Cependant, avec un Prélèvement Forfaitaire Unique (PFU) de 30 % ou moins qui s'applique en cas de rachat sur les produits des primes versées depuis le 27 septembre 2017, le taux d'imposition baisse très fortement pour les rachats durant les 8 premières années du contrat. (Le PFU est en effet fixé au taux de 12,8% pour les rachats avant 8 ans, de 7,5% ou 12,8% pour les rachats après 8 ans en fonction du montant des capitaux investis en assurance-vie par l'assuré. Le contribuable conserve également la possibilité d'opter pour le barème progressif de l'IR, étant précisé que cette option est globale à l'ensemble des revenus, gains nets, profits et créances entrant dans le champ d'application du PFU. Les prélèvements sociaux sont désormais au taux de 17,2%. Soit un total de 30% ou moins.)

Par ailleurs, la réforme n'a modifié ni les abattements applicables après 8 ans (4 600 € pour une personne seule et 9 200 € pour un couple) ni le régime successoral. L'assurance-vie continue d'offrir d'importants abattements en matière de transmission successorale.

Désignez vos proches dans la clause bénéficiaire

Plutôt que d'ouvrir une nouvelle assurance-vie pour vos enfants et petits-enfants, vous pouvez également les rendre bénéficiaires de votre propre assurance-vie. Une démarche simple et rapide :

  • Renoncez à la clause standard. Si celle-ci s'applique au moment du décès, votre conjoint recevra l'intégralité du capital et vos enfants ne percevront pas un centime. Il est donc recommandé d'opter pour une rédaction personnalisée en listant les bénéficiaires que vous souhaitez voir figurer au contrat.
  • N'oubliez pas de futurs enfants en inscrivant la mention « nés ou à naître ». De cette façon, tous les enfants existants au moment de votre décès seront bénéficiaires de votre contrat d'assurance-vie. On dit aussi parfois que la « représentation ne se présume pas ». Cet adage signifie que, si l'un de vos enfants venait à décéder, ses propres enfants ne seraient pas pour autant destinataires du capital.
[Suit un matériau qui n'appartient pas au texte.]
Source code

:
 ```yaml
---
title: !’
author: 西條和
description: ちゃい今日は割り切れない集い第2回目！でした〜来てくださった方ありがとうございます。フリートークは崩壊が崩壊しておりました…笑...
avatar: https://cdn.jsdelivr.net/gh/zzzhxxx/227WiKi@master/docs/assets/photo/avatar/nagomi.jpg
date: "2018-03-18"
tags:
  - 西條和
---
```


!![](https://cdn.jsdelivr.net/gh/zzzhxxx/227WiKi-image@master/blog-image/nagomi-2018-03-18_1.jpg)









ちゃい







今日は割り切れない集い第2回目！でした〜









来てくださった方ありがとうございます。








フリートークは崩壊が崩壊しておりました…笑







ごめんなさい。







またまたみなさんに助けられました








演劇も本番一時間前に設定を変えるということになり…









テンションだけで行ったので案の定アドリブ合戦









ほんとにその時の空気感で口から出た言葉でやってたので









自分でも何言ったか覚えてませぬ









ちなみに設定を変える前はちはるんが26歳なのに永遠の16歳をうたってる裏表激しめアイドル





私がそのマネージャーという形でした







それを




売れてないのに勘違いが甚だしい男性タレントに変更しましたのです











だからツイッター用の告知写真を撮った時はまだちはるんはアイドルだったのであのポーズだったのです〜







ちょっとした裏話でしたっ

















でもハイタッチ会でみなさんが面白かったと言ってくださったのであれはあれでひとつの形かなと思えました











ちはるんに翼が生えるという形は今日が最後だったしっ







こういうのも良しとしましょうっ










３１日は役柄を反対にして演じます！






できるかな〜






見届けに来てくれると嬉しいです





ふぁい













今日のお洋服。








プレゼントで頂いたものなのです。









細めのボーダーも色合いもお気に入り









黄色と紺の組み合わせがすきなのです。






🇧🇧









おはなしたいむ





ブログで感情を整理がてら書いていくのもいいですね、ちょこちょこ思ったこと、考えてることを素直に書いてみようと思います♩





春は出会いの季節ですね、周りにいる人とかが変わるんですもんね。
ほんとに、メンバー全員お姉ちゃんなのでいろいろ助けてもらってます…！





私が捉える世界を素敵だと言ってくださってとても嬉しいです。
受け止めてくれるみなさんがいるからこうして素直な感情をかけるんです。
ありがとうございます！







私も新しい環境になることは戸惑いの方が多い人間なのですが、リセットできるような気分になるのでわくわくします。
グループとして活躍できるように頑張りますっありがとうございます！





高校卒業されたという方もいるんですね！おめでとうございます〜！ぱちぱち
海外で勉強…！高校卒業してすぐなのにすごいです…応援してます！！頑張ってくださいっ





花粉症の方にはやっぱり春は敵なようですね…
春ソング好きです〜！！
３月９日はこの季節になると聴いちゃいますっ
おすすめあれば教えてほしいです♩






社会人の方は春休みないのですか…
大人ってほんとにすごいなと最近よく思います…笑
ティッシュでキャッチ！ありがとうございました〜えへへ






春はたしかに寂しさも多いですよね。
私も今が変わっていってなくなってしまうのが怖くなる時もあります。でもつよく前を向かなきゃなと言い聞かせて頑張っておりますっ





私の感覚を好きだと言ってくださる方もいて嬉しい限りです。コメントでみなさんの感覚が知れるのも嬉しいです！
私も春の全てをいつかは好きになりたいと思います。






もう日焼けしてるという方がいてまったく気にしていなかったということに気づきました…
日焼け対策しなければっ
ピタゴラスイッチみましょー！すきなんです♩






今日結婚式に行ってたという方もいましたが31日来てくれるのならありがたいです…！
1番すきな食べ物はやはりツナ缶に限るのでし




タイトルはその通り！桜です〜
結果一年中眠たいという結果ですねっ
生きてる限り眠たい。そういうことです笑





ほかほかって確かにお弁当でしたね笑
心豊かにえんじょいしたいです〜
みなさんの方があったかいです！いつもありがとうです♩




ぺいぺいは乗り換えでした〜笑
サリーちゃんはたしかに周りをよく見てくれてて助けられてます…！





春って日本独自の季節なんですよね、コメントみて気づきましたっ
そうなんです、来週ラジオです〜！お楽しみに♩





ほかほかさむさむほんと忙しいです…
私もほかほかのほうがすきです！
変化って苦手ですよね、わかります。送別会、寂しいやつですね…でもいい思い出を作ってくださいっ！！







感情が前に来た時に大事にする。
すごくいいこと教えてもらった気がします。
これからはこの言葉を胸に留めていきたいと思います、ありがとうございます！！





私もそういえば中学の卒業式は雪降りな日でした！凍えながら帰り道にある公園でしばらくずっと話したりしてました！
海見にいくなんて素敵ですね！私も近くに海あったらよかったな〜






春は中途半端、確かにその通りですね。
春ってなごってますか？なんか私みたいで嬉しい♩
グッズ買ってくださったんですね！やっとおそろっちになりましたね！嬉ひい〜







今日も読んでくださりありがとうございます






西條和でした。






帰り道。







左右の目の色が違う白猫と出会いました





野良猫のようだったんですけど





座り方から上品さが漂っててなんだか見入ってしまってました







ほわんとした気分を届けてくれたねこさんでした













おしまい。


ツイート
La part de votre enfant décédé serait alors partagée entre les autres enfants bénéficiaires. D'où l'importance de préciser : « mes enfants, vivants ou représentés, par parts égales, à défaut. ».
  • Préférez les pourcentages aux euros. Que votre contrat d'assurance-vie soit investi sur le fonds en euros ou en unités de compte, sa valeur va continuer d'évoluer jusqu'à votre décès. Dès lors, afin qu'aucun de vos héritiers ne soit lésé, il n'est pas inutile de préciser, à titre d'exemple, que votre conjoint recevra un pourcentage défini et que vos autres bénéficiaires se partageront le capital restant.

N'hésitez pas à réexaminer la clause bénéficiaire de votre contrat d'assurance-vie régulièrement avec l'aide de votre conseiller. Vous aurez ainsi la garantie que sa rédaction est toujours adaptée à votre situation.